Science: Stem cells and the overlap of technology and morality

As a molecular biologist, the embryonic stem cell debate was a difficult one. Possible cures on one hand; moral problems on the other.

Scientists as a group hunger for new knowledge. On the positive side, they dedicate their careers to the progress of their respective fields. Their personal traits are dogged determination to figure out why this experiment failed and how another approach might push back the boundaries of the unknown. As a group they exhibit all the worst of human behavior in pettiness and ego just like any other group in any other profession. But at its best, it is filled with the joy and wonder of discovery, passion and commitment to truth.

As we expand the boundaries of what we know, scientists began to push into territory where morality was standing in the embryonic stem cell technology.

Do we destroy existing embryos to find cures?

Do we deliberately make embryos to destroy them to advance the research?

If scientific progress is the end all and be all why not?

Is there a line where thou shalt not pass?

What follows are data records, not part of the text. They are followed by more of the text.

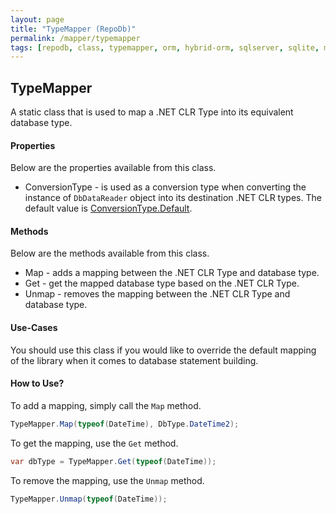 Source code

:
 ```yaml
---
layout: page
title: "TypeMapper (RepoDb)"
permalink: /mapper/typemapper
tags: [repodb, class, typemapper, orm, hybrid-orm, sqlserver, sqlite, mysql, postgresql]
---
```


## TypeMapper

A static class that is used to map a .NET CLR Type into its equivalent database type.

#### Properties

Below are the properties available from this class.

- ConversionType - is used as a conversion type when converting the instance of `DbDataReader` object into its destination .NET CLR types. The default value is [ConversionType.Default](/enumeration/conversiontype).

#### Methods

Below are the methods available from this class.

- Map - adds a mapping between the .NET CLR Type and database type.
- Get - get the mapped database type based on the .NET CLR Type.
- Unmap - removes the mapping between the .NET CLR Type and database type.

#### Use-Cases

You should use this class if you would like to override the default mapping of the library when it comes to database statement building.

#### How to Use?

To add a mapping, simply call the `Map` method.

```csharp
TypeMapper.Map(typeof(DateTime), DbType.DateTime2);
```

To get the mapping, use the `Get` method.

```csharp
var dbType = TypeMapper.Get(typeof(DateTime));
```

To remove the mapping, use the `Unmap` method.

```csharp
TypeMapper.Unmap(typeof(DateTime));
```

One of the tenants of human subjects research is informed consent. Researchers have to defend their work on scientific merits but also must show they are not taking advantages of their subjects. Proper consent and confidentiality procedures that pass review committees are required by law for research on human subjects to occur. Violations of such are severely punished.

The default position is that if consent is not given either because the subject opts out or is incapable of consent then that subject is ruled out as a subject for human subjects research.

Thus, the moral problem with embryos: they are incapable of consent. People say well the parents of the embryo can give consent. Is that just?

There are unfortunately people who are alive only because medical devices keep them alive. They have no capacity to consent. Should they be used for research?

President Bush tried to find a Solomon like solution for the Federal funding of embryonic stem cell research. Critics blasted him for stopping the progress of science and for imposing morality by putting some barriers up.

Well, it would appear that new advances may have cleared up the morally murky world of embryonic stem cell research by mooting the need for them.

The new breakthrough is the ability to de-differentiate adult cells into a more naive state possibly eliminating the need for embryonic stem cells.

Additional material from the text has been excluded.